Olivette Otele  FLSW (born 1970) is an historian and distinguished research professor at SOAS in London. She was previously Professor of the History of Slavery at Bristol University. She is Vice-President of the Royal Historical Society, and Chair of Bristol's Race Equality Commission. She is an expert on the links between history, memory, and geopolitics in relation to French and British colonial pasts. She is the first Black woman to be appointed to a professorial chair in History in the United Kingdom.

Early life and education 
Otele was born in Cameroon  and grew up in Paris, France. She is of Cameroonian heritage, and has been described as the "quintessential African European". Otele studied at the Universite La Sorbonne in Paris, France, working on European colonial and post-colonial history. She completed her Bachelor of Arts degree in literature in 1998, and her Master of Arts degree in 2000. She received her Doctor of Philosophy degree from Universite La Sorbonne in 2005 for a doctoral thesis entitled Mémoire et politique: l'enrichissement de Bristol par le commerce triangulaire, objet de polémique. Her dissertation examined the city of Bristol's role in the trans-Atlantic slave trade.

Career 
After completing her doctoral studies, Otele was made an associate professor at Université Paris XIII. She was appointed as a senior lecturer at Bath Spa University in 2013. In 2018, at the age of 48, Otele became the first Black woman to be made Professor of History in the United Kingdom, appointed at Bath Spa University She acknowledged that her promotion to the professoriate took longer because she has caring responsibilities as a mother to two children and because she is a woman of colour. The Race, Ethnicity & Equality Report published by the Royal Historical Society in October 2018 found that only 0.5 per cent of historians working in UK universities are Black. Until Otele's promotion there had never been a black woman Professor of History in the UK. Otele hopes that her appointment will "open the door for many hard-working women, especially black women in academia".

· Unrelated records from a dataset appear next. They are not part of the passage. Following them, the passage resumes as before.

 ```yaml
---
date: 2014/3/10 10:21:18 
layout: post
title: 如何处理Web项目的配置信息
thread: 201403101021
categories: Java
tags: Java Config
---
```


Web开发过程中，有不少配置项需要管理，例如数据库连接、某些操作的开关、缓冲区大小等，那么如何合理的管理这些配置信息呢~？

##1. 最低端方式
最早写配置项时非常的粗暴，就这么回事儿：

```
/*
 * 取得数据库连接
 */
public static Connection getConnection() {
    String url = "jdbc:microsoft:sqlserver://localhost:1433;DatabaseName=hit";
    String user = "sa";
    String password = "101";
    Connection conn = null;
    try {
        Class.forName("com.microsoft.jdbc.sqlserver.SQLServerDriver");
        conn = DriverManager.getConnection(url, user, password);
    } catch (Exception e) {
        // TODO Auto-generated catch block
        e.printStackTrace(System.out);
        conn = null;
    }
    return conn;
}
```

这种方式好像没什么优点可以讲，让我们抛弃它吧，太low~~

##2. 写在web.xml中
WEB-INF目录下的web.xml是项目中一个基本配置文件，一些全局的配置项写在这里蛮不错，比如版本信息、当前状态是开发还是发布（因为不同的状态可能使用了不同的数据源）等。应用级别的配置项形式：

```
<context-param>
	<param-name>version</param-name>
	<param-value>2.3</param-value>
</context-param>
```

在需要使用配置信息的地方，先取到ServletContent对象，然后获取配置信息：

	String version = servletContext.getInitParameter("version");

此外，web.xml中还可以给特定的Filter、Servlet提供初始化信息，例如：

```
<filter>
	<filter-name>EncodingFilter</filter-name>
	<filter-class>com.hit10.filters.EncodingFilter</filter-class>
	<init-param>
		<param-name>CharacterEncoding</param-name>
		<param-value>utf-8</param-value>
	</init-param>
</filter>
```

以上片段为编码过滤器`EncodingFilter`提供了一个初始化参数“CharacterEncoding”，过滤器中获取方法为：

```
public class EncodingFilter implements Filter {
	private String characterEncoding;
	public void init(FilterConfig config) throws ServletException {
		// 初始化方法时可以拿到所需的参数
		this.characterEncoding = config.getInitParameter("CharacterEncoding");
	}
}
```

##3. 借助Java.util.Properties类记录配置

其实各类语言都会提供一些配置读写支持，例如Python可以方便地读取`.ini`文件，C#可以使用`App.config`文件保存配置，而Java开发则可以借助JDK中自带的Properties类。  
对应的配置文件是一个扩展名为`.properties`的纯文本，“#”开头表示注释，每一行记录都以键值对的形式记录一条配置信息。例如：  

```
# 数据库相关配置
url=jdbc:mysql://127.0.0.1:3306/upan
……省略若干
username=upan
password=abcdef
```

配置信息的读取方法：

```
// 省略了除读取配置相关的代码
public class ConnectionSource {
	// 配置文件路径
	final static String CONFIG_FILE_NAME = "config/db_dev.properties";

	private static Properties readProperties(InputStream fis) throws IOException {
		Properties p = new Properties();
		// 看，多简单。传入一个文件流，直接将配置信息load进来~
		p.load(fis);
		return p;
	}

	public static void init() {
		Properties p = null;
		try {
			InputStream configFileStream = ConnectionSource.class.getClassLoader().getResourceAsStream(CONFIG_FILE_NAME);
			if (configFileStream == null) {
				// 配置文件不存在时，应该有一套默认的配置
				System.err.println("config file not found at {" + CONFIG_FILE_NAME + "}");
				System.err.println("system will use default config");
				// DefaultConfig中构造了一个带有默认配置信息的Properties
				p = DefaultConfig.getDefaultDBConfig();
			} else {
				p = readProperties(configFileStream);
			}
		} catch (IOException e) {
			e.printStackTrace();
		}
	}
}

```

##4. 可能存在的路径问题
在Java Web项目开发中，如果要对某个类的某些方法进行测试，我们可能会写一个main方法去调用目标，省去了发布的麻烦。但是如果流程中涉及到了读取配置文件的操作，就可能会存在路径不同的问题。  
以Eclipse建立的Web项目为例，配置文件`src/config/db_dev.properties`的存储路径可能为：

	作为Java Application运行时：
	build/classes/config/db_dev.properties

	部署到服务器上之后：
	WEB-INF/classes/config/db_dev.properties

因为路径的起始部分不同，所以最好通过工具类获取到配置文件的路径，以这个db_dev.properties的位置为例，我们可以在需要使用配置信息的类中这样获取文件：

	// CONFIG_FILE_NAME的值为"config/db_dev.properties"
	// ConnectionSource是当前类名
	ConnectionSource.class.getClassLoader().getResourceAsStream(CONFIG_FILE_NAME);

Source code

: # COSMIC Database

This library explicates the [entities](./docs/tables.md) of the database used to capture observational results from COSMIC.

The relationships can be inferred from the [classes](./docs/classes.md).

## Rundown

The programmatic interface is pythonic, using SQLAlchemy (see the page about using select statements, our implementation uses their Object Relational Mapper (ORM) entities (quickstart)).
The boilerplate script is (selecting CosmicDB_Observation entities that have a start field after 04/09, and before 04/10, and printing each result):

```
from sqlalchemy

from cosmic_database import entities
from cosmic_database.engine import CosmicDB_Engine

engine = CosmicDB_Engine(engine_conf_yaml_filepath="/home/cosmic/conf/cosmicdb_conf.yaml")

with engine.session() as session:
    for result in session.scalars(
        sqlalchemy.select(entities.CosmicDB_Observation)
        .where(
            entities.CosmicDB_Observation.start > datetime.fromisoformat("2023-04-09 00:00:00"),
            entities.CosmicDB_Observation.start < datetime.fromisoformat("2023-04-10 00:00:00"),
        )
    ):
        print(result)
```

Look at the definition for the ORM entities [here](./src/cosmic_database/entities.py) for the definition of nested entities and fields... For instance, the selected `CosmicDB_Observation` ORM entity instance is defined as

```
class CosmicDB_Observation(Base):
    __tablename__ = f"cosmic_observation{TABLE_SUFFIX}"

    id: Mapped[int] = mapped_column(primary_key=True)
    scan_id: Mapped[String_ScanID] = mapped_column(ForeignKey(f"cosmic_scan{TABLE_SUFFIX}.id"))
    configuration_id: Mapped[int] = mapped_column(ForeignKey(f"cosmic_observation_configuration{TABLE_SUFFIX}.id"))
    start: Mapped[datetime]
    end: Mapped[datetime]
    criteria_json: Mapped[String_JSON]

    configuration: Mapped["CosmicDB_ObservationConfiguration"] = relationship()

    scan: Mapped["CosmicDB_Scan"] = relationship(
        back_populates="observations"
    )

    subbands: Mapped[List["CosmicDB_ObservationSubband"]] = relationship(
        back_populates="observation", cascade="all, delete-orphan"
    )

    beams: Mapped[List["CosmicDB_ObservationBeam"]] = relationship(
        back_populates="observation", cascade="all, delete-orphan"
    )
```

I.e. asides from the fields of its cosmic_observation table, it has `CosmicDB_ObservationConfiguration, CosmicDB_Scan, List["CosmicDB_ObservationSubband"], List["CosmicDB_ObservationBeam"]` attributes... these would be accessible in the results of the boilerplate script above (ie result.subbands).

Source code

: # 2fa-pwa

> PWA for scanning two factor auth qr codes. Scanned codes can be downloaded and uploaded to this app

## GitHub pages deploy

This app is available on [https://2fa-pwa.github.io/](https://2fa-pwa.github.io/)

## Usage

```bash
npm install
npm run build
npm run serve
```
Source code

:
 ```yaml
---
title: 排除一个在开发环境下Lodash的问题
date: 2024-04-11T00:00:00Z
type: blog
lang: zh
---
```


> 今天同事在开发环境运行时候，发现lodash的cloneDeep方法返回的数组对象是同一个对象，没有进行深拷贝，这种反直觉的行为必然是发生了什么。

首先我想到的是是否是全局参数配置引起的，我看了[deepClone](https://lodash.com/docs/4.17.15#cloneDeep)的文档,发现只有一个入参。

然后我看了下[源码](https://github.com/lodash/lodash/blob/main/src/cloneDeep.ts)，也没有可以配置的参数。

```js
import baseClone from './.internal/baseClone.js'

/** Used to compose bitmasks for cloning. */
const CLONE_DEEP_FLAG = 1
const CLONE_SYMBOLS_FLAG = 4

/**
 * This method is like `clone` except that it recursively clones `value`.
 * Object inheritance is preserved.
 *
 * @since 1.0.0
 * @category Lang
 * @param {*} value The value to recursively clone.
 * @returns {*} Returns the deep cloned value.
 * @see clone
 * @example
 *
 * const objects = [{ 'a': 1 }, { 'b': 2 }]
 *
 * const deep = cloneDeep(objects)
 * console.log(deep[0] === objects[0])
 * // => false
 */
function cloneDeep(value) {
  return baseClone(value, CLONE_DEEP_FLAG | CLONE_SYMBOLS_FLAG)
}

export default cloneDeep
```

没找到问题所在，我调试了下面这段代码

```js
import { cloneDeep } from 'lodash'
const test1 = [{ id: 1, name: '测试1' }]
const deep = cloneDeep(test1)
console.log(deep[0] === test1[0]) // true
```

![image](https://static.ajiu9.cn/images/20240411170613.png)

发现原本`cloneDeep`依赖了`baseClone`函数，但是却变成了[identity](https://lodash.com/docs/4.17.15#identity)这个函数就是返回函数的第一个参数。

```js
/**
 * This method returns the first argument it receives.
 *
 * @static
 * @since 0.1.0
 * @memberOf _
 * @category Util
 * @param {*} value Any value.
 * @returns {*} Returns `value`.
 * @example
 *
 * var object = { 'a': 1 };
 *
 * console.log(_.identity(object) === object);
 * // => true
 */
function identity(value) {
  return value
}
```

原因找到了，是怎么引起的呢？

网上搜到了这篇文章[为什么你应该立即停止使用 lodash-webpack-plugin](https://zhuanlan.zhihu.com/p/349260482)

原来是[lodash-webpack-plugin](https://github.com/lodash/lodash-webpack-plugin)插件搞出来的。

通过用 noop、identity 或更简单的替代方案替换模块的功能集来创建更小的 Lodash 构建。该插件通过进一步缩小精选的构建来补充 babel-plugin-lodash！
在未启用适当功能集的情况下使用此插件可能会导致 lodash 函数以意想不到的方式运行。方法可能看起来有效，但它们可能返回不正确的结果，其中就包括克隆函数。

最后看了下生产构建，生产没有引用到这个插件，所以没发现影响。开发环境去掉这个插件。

On her promotion Otele commented that "any success that is used only to improve one's own life is a waste of possibilities. That is why being the first Black female history professor does not mean anything to me if I'm not given and can't find means to bring others up." Otele highlighted the difficulties she encountered in becoming a professor: "I've worked very hard and kept pushing and had a family...It's hard. I'm tired. It's bleak." Otele has two sons; she became pregnant during her PhD. The Vice-Chancellor of Bath Spa University, Sue Rigby, described Otele as "world-class and internationally respected". Otele announced her promotion from her active Twitter account to her 25,000 followers.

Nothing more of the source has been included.